Now this big gear G2 is connected to the helical spring and the helical spring will rotate in an anti-clockwise direction and will store the rotational energy and when the work will be completed then the helical spring will give its energy back to the gears and the gears and the pointers will move back to their initial positions. As all the gears will move in the opposite direction. So the rod with racks will also move upward and will move back to its initial position.
Least count of Dial Gauge Indicator:
100 lines reading in outer scale = 1mm = 1 full rotation on outer scale
Therefore, least count = 1 rotation on the main scale / No of division moved on the dial scale.
1 Rotation On Main Scale = 1mm
No. of division moved on dial scale = 100
Hence, Least Count = 1mm /100 = 0.01mm.
How to take a reading on Dial Gauge:
Let us assume that we use a dial gauge to measure the flatness of a workpiece.
When we use the dial gauge to measure the flatness of the workpiece, it shows some variation.
Let the small dial gauge shows a reading of a little more than three (3).
First, we will note the reading of the small dial indicator. We will take the only complete reading of the small indicator. so, if the reading is a little more than three then we will only take reading three and neglect the rest.
When the big dial pointer will complete one full rotation the small dial pointer will move one unit which is equal to 1mm. After taking the reading of the small dial indicator, a reading of the outer dial is taken. Let the reading of the outer dial indicator is 42.

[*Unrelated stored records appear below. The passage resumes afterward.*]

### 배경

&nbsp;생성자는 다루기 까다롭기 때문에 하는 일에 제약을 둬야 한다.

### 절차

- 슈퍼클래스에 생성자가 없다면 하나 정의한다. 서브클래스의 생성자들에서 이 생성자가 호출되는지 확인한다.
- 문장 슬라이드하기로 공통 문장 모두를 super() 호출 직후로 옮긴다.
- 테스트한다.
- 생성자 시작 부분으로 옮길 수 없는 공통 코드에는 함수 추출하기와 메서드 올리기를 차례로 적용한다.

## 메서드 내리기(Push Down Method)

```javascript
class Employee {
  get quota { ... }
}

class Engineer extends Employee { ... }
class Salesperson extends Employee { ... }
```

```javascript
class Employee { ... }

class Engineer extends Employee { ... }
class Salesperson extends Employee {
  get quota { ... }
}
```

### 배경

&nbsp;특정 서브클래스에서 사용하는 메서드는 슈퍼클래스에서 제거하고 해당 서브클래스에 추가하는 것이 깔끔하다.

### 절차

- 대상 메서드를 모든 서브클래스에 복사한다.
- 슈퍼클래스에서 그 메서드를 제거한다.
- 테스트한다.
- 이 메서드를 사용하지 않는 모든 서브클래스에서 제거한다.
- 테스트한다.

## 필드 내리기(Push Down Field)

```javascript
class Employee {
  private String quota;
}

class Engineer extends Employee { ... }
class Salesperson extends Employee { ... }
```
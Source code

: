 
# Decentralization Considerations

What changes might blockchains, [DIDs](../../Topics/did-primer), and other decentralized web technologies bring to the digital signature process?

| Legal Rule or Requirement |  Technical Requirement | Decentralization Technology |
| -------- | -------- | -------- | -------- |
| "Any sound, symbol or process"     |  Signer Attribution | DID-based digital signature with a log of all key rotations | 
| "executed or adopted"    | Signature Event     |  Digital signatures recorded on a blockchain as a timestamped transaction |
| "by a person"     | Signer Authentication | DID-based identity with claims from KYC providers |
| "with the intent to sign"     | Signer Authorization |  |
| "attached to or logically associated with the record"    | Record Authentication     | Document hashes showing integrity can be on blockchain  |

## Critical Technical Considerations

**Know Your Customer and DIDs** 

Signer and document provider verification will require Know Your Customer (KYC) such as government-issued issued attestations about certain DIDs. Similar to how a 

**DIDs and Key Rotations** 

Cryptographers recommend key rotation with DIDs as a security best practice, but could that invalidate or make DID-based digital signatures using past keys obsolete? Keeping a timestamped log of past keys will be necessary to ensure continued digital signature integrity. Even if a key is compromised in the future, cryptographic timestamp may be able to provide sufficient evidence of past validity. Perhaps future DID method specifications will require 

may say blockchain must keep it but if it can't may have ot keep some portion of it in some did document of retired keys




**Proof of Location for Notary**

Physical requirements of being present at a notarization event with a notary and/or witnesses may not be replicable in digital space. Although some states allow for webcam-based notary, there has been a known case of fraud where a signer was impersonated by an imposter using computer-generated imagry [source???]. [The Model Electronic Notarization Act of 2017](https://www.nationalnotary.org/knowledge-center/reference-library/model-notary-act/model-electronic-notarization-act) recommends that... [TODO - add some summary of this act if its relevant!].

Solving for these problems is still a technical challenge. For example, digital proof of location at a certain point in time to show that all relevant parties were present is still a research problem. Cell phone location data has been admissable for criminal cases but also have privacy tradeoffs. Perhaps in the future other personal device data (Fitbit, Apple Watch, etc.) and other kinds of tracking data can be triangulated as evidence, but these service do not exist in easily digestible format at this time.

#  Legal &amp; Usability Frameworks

After taking a reading of both the indicator we calculate the variation in mm using this formula:
Formula for variation ( in mm ) = Short dial reading + ( outer dial reading x least count )
Now taking the assumed values we have,
Variation = 3 + ( 42 x 0.01 )
= 3.42 mm
This 3.42 mm is the exact reading of variation in the surface using the dial gauge indicator.
Types Of Dial Gauge:
There are mainly two types of dial gauge:
1) Plunger Dial Gauge
2) Liver Dial Gauge
Also, dial gauges of different least counts are available:
1) 1 Micron or 0.001 mm
2) 2 Micron or 0.002 mm
3) 10 Micron or 0.01 mm
The last one of 10 Micron or 0.01 mm is the most used dial gauge. Others are also used but very rarely.
Applications of Dial Gauge:
1) Comparing two heights or distances.
2) It is used to measure the deformation such as in tension or compression.
3) To check the errors in geometrical form such as ovality, roundness, run out, and taper.
4) It is used to measure pit depth in EDM ( Electric Discharge Machine )
5) It is used to measure surface roughness.
6) It is used to determine the potential errors of surfaces such as parallelism and alignment.
7) Used to align job in lathe centers.
8) It is used to check the trueness of the milling machine.
9) It is used to inspect the precision of the workpiece in a grinding machine.
Advantages Of Dial Gauge:
1) Size of the dial gauge is very small and compact, so it can be used easily in mass production.
2) Dial gauges can be used to measure the amount of tapper in round objects easily.
3) It is the most flawless tool in taking linear measurements.
Disadvantages of Dial Gauge:
1) The precision of the dial gauge is often lost due to the vibration of machinery.
2) The main disadvantage of the dial gauge is parallax error.
( Parallax error: Parallax error occurs when the measurement of an object’s length is more or less than the true length because of your eye being positioned at an angle to the measurement markings. )
3) Due to space constraints the tool is needed to be installed at an angle due to which the accuracy of the device is lost.